2019 foi o último ano de uma década e representou mais um período de grande cinema a agraciar as audiências portuguesas. Chegado o fim do ano, a MHD, decide constatar quais foram os melhores filmes dos últimos 12 meses, desde intrigas reais a histórias de mafiosos envelhecidos.

Para os cinéfilos portugueses, o ano passado começou com os resquícios da corrida aos Óscares.
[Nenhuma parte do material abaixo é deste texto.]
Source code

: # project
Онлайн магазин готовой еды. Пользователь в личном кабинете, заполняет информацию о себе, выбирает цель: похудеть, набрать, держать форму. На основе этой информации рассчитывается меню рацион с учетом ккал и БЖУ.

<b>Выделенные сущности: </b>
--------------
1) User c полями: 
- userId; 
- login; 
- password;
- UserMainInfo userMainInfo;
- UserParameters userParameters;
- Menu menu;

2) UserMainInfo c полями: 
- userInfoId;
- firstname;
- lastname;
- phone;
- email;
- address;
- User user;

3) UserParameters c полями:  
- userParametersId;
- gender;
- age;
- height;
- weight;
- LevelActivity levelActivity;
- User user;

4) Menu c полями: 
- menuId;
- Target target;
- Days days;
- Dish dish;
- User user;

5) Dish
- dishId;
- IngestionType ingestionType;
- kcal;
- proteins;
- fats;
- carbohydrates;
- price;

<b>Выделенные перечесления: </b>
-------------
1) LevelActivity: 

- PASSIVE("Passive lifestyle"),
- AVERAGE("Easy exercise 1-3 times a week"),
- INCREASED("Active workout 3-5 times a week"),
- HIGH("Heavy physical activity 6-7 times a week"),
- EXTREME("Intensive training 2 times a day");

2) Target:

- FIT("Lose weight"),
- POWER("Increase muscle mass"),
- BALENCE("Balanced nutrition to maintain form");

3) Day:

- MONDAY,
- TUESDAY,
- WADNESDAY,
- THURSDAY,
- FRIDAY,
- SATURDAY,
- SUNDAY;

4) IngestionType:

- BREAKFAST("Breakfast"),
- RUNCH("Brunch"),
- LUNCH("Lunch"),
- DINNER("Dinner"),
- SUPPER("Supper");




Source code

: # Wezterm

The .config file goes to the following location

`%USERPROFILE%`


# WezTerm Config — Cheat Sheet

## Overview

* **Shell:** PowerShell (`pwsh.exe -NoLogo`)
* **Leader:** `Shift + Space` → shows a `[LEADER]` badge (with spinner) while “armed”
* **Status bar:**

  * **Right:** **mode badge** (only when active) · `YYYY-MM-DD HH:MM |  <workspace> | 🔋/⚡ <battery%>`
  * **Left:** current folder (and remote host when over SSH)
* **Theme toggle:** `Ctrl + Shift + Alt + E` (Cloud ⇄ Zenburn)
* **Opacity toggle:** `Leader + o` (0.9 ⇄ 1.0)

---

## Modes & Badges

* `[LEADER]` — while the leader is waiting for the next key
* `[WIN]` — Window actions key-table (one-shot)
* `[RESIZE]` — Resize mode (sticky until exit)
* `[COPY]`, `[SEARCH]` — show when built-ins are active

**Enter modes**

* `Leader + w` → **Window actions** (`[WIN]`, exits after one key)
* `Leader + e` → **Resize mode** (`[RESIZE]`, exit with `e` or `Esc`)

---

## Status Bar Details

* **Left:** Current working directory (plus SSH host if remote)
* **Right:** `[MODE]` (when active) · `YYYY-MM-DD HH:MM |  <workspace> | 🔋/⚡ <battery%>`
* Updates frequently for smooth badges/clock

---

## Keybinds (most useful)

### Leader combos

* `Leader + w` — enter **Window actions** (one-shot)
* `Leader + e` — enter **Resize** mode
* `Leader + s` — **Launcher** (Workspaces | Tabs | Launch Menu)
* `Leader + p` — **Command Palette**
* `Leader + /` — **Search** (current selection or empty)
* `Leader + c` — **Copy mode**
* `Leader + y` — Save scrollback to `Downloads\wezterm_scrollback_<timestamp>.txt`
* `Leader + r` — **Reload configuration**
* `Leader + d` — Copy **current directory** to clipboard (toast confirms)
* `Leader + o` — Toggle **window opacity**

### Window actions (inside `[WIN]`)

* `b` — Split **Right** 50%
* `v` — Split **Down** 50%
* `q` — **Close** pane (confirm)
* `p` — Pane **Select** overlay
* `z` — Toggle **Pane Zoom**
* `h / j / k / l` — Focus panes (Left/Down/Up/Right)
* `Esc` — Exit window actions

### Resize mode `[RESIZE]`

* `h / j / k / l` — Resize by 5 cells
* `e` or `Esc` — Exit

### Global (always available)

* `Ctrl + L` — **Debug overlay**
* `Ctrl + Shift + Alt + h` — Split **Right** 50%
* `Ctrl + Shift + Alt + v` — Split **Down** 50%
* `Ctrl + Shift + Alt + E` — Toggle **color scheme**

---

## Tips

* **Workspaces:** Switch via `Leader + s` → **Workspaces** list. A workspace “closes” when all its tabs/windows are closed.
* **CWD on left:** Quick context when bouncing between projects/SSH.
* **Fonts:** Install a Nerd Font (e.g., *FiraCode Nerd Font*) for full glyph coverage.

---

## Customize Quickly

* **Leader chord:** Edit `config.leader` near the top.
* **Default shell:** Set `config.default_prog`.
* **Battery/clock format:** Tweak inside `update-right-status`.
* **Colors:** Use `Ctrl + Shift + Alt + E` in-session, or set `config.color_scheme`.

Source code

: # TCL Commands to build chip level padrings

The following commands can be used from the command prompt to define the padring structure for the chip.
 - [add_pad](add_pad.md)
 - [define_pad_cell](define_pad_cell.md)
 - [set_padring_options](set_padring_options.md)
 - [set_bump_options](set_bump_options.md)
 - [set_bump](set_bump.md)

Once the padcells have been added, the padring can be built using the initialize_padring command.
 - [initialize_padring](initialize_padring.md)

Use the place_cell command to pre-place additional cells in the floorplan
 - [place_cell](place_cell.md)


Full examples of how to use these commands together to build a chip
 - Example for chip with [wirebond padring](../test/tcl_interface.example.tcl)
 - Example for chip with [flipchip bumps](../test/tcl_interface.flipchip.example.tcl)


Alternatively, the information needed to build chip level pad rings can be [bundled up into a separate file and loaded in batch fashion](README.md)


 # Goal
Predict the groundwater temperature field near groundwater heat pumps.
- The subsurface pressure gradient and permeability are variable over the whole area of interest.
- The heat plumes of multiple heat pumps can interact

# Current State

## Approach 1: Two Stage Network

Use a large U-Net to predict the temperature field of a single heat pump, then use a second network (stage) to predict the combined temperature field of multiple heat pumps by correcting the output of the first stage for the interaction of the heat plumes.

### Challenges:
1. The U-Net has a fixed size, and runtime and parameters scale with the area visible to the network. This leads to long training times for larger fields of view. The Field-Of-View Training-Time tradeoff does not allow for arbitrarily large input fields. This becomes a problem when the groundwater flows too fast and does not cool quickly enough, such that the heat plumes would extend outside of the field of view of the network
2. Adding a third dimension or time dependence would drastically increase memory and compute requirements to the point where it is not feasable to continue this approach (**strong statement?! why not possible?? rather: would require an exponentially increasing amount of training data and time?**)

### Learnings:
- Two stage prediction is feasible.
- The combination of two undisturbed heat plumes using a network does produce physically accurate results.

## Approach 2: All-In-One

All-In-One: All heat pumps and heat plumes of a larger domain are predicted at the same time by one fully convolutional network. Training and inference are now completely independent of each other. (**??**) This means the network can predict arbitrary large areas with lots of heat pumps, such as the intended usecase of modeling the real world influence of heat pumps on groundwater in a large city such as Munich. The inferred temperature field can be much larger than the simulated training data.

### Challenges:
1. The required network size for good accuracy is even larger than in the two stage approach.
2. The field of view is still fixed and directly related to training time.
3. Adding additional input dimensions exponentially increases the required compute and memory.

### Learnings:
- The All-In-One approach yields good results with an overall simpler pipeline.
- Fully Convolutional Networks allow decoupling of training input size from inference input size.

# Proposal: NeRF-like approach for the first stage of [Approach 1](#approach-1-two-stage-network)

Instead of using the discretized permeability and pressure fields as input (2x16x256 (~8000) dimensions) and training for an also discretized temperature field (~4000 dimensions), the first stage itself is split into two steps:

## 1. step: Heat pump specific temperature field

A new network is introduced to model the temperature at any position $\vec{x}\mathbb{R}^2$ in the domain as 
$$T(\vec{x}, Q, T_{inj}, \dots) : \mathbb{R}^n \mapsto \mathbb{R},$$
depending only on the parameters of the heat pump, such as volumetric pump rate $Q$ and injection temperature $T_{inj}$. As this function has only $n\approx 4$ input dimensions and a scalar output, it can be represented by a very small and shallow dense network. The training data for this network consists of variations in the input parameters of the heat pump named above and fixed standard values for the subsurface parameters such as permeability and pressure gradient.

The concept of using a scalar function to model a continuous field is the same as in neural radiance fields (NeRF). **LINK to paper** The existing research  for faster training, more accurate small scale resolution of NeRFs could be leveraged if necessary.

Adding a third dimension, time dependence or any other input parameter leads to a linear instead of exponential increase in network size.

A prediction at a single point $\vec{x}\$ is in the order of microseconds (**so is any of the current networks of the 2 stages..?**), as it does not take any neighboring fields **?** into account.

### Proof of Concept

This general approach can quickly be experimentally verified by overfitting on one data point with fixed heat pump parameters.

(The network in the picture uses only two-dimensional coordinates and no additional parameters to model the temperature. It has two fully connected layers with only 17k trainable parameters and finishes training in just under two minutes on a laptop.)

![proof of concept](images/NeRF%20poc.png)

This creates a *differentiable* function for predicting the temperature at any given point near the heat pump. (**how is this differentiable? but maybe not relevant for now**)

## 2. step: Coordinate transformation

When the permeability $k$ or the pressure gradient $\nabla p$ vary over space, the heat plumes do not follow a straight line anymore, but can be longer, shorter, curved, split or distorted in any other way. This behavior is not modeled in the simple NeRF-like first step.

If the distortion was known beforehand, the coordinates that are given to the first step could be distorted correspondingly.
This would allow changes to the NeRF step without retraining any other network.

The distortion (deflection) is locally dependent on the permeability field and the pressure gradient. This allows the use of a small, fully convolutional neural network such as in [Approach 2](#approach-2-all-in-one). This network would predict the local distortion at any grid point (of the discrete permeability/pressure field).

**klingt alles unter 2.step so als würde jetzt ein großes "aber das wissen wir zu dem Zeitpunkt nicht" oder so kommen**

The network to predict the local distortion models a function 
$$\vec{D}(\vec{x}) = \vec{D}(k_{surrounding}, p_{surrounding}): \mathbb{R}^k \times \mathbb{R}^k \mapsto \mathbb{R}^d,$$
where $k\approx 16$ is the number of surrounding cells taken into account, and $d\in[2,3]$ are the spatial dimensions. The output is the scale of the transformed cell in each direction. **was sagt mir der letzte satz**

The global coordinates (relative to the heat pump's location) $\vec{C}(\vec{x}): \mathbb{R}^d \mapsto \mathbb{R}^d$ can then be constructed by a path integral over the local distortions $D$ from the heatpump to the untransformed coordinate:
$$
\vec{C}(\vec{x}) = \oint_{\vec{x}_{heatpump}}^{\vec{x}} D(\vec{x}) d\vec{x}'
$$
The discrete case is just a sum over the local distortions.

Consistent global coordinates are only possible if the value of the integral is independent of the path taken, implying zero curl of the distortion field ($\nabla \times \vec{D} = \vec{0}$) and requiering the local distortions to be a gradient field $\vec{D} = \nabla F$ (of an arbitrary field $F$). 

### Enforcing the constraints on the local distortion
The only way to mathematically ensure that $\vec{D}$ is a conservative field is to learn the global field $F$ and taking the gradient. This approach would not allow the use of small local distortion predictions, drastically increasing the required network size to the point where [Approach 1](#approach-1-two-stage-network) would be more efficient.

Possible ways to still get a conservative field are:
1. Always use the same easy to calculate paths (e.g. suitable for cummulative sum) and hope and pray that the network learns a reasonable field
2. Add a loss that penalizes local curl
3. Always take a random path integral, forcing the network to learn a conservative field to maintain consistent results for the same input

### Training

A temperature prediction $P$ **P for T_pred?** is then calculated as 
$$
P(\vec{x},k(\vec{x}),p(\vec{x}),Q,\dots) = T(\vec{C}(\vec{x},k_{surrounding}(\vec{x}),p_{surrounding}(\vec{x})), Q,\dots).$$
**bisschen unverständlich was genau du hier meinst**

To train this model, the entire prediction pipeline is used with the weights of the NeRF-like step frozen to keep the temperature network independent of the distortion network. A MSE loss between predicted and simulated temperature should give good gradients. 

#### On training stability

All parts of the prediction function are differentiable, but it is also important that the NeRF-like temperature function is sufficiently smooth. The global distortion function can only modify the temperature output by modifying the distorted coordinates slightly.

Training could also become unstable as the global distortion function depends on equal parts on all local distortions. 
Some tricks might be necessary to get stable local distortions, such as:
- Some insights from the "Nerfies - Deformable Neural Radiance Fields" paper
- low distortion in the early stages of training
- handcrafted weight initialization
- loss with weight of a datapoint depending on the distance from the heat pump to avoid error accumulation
Filmes que já tinham feito furor do outro lado do Atlântico finalmente chegaram às salas lusitanas, trazendo-nos obras como “Se Esta Rua Falasse”, “A Favorita” e o eventual vencedor do Óscar para Melhor Filme “Green Book”. Muito se passou entre essa alvorada do ano e o crepúsculo de dezembro.

O verão foi palco de uma série de blockbusters fracassados, mas a Disney lá confirmou a sua hegemonia e os Vingadores da Marvel dominaram o mundo. Cannes trouxe-nos os deleites mirabolantes de Bong Joon-ho e os filmes de artistas veteranos assinados por Almodóvar e Tarantino. Em Portugal, celebrou-se o apogeu de “Variações” e a negrura de “Raiva”. Mais tarde, com o fim da estação mais quente, veio o regozijo com a seleção de “A Herança” para o Festival de Veneza.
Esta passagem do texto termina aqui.